監視業者が『偽の携帯キャリア』になりすましてSS7/Diameter/SIMjacker経由で位置追跡——Citizen Labが通信網の抜け穴を実名で暴露
情報源:https://techcrunch.com/2026/04/23/surveillance-vendors-caught-abusing-access-to-telcos-to-track-peoples-phone-locations-researchers-say/
収集日:2026年4月24日
スコア:インパクト16 / 新規性13 / 注目度13 / 衝撃度18 / 根拠9 / 実現性10 = 79点
変化の核心:通信の根幹プロトコル(SS7/Diameter/SIM)は構造的に認証が弱く、商用監視産業が『偽キャリア』という事業形態で正規経路を装って悪用している事実が、個別事件ではなく産業インフラの設計問題として輪郭を持って可視化された。
概要
Citizen Lab(トロント大学/Gary Miller氏主導)が2026年4月18日付で、商用監視業者2社が『偽の携帯キャリア』として通信インフラへアクセスし、SS7/Diameter/SIMjackerを悪用して世界中の個人位置を追跡していた手口を公開した。中継点として019Mobile(イスラエル)、Tango Networks U.K.、Airtel Jerseyが繰り返し登場する。業者名は未公表だが、イスラエル拠点の商用位置情報業者(Circles、Cognyte、Rayzone等)が有力視されている。Miller氏は『これは数百万件の攻撃宇宙のうち2件の調査に過ぎない』と指摘する。
何が新しいか
これまで監視企業の位置追跡はNSO Group/Pegasusのようなスパイウェアが注目の中心だったが、今回の暴露は『SIMやキャリアレベルの経路を正規契約で確保する』という全く別レイヤの手口を示した。攻撃者がスパイウェアをインストールする必要すらなく、標的の電話番号だけで世界中から追跡できる点が衝撃的である。また、被害者が攻撃を検知する手段が事実上存在しないため、長期間気付かれずに継続される。商用監視産業が単なるアプリ開発ではなく『キャリアとしての営業ライセンス獲得』までスケールしている構造が露呈した。
なぜまだ注目されていないか
SS7・Diameterの脆弱性自体は10年以上前から技術者コミュニティで既知だったが、『誰がどう悪用しているか』を実名入りで示したケースは極めて少ない。日本の報道はスパイウェア・アプリ型監視に偏り、『通信インフラ事業者になりすます』という経路のニュースは専門誌以外では流通していない。キャリア各社も対策状況を開示したがらないため、一般利用者には見えにくい領域となっている。『通信網自体が監視産業のビジネスモデルの一部になっている』という含意はまだ咀嚼されていない。
実現性の根拠
SS7はGSM時代の設計で認証が弱く、Diameterも4G/5G世代で引き継がれた構造的な弱点を抱える。
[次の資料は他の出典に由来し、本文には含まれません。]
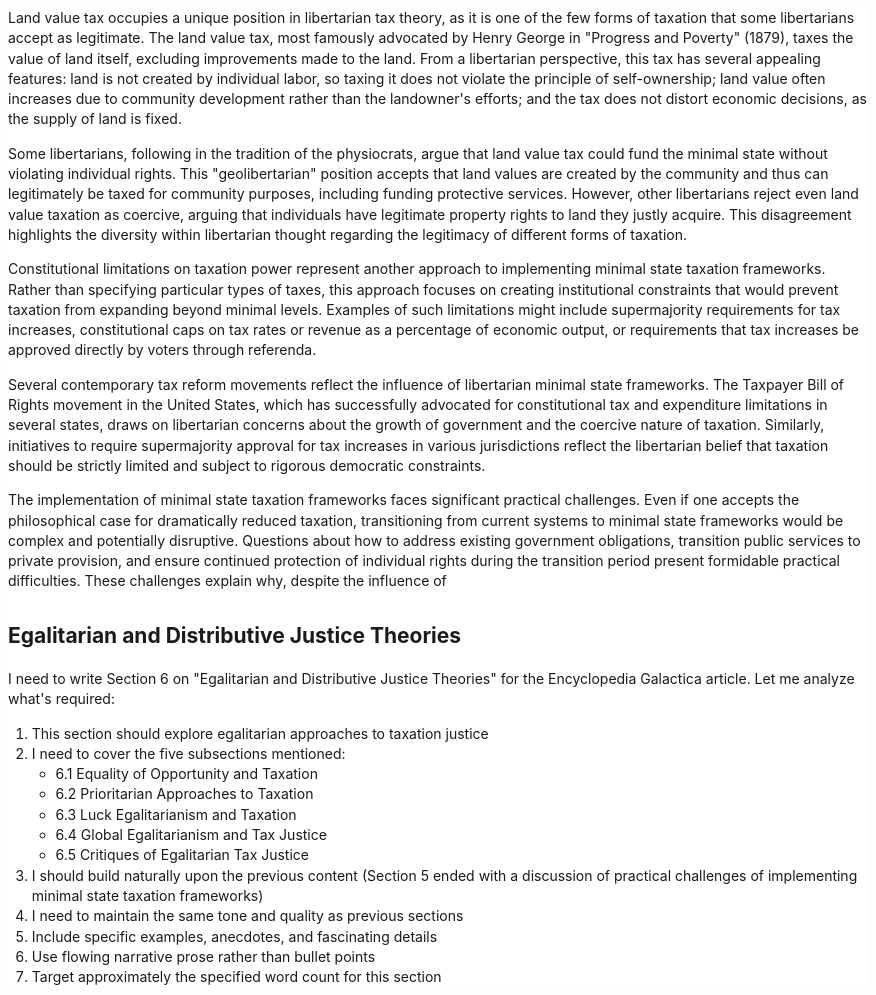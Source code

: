 Land value tax occupies a unique position in libertarian tax theory, as it is one of the few forms of taxation that some libertarians accept as legitimate. The land value tax, most famously advocated by Henry George in "Progress and Poverty" (1879), taxes the value of land itself, excluding improvements made to the land. From a libertarian perspective, this tax has several appealing features: land is not created by individual labor, so taxing it does not violate the principle of self-ownership; land value often increases due to community development rather than the landowner's efforts; and the tax does not distort economic decisions, as the supply of land is fixed.

Some libertarians, following in the tradition of the physiocrats, argue that land value tax could fund the minimal state without violating individual rights. This "geolibertarian" position accepts that land values are created by the community and thus can legitimately be taxed for community purposes, including funding protective services. However, other libertarians reject even land value taxation as coercive, arguing that individuals have legitimate property rights to land they justly acquire. This disagreement highlights the diversity within libertarian thought regarding the legitimacy of different forms of taxation.

Constitutional limitations on taxation power represent another approach to implementing minimal state taxation frameworks. Rather than specifying particular types of taxes, this approach focuses on creating institutional constraints that would prevent taxation from expanding beyond minimal levels. Examples of such limitations might include supermajority requirements for tax increases, constitutional caps on tax rates or revenue as a percentage of economic output, or requirements that tax increases be approved directly by voters through referenda.

Several contemporary tax reform movements reflect the influence of libertarian minimal state frameworks. The Taxpayer Bill of Rights movement in the United States, which has successfully advocated for constitutional tax and expenditure limitations in several states, draws on libertarian concerns about the growth of government and the coercive nature of taxation. Similarly, initiatives to require supermajority approval for tax increases in various jurisdictions reflect the libertarian belief that taxation should be strictly limited and subject to rigorous democratic constraints.

The implementation of minimal state taxation frameworks faces significant practical challenges. Even if one accepts the philosophical case for dramatically reduced taxation, transitioning from current systems to minimal state frameworks would be complex and potentially disruptive. Questions about how to address existing government obligations, transition public services to private provision, and ensure continued protection of individual rights during the transition period present formidable practical difficulties. These challenges explain why, despite the influence of

## Egalitarian and Distributive Justice Theories

<think>I need to write Section 6 on "Egalitarian and Distributive Justice Theories" for the Encyclopedia Galactica article. Let me analyze what's required:

1. This section should explore egalitarian approaches to taxation justice
2. I need to cover the five subsections mentioned:
   - 6.1 Equality of Opportunity and Taxation
   - 6.2 Prioritarian Approaches to Taxation
   - 6.3 Luck Egalitarianism and Taxation
   - 6.4 Global Egalitarianism and Tax Justice
   - 6.5 Critiques of Egalitarian Tax Justice
3. I should build naturally upon the previous content (Section 5 ended with a discussion of practical challenges of implementing minimal state taxation frameworks)
4. I need to maintain the same tone and quality as previous sections
5. Include specific examples, anecdotes, and fascinating details
6. Use flowing narrative prose rather than bullet points
7. Target approximately the specified word count for this section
SIMjackerは古いSIMアプレットの仕様上の穴で、利用者側では検知できない。Citizen Labはハイパーノード解析と商用データブローカー記録を突き合わせる手法で実証しており、再現性のある調査手法が確立している。キャリア側の対策(SS7ファイアウォール・Diameter検査)は技術的に可能だが、商業的理由から実装が遅れている。
構造分析
通信インフラは『信用関係を前提とした相互接続』という古いパラダイムで設計されており、そこに監視産業が参入することでインフラ全体が悪用の踏み台になる。規制当局・MNO・MVNO・監視業者・被害国政府・被害者個人の間で利害が錯綜し、抑止メカニズムが働かない。業界的には、キャリアは回線接続料でビジネスをするため、『不審な接続リクエストを拒否する』インセンティブが弱い。結果として、個人のプライバシーが『通信の相互接続自体の副産物』として構造的に侵害される。
トレンド化シナリオ
2026年後半にEUが商用監視業者への制裁・ライセンス停止を検討し始め、主要キャリアはSS7/Diameterファイアウォールの導入を加速する。2027年に向けて国連・ITU・OECD主導の『キャリア間認証強化』の国際規範議論が本格化する。同時に、暗号化メッセンジャーを介した『番号レス通信』(ユーザーネーム・ID+暗号鍵)への移行が進み、SIM経由の追跡耐性が向上する。2028年頃にはAndroid/iOSが『通信経路の健全性』をOSレベルで可視化する機能を導入し、監視産業の商用モデルが一段と縮小する可能性がある。